--- MATERIAL SHOWN Enclosed Below ---

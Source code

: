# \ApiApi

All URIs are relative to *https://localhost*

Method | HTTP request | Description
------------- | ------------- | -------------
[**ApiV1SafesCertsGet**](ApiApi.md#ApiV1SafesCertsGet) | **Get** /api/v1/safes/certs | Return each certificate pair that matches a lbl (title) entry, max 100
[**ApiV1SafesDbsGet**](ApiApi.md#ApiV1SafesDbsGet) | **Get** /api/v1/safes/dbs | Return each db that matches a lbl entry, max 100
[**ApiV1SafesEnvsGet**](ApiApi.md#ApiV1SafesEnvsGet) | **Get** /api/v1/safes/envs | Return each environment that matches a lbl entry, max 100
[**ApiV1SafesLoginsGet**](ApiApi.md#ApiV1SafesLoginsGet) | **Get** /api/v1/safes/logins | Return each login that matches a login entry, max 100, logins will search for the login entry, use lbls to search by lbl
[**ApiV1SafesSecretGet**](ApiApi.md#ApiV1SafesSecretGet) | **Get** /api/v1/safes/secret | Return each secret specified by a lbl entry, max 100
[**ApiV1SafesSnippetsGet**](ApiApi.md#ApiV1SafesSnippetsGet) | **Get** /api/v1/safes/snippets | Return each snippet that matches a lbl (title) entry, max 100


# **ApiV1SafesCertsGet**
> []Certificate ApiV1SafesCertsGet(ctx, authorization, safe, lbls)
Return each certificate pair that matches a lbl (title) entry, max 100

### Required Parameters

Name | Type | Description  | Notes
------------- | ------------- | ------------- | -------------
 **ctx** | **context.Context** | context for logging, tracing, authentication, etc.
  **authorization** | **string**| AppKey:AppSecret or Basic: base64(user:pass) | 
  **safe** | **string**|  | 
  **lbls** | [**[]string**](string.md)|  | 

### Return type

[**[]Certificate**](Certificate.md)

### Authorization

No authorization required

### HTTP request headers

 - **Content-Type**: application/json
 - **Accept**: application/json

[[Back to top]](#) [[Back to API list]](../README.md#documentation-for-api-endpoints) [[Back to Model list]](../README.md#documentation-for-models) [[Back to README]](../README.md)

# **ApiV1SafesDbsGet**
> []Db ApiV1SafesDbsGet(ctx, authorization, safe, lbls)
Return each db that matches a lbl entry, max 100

--- End of Enclosed MATERIAL SHOWN ---

- _BRIEF_:
Give back, exactly as written, the stretch from the line with "tracing, authentication, etc." through the line with "No authorization required", and no other lines from the records above.

- _SOLVED PROBLEM_:
 **ctx** | **context.Context** | context for logging, tracing, authentication, etc.
  **authorization** | **string**| AppKey:AppSecret or Basic: base64(user:pass) | 
  **safe** | **string**|  | 
  **lbls** | [**[]string**](string.md)|  | 

### Return type

[**[]Certificate**](Certificate.md)

### Authorization

No authorization required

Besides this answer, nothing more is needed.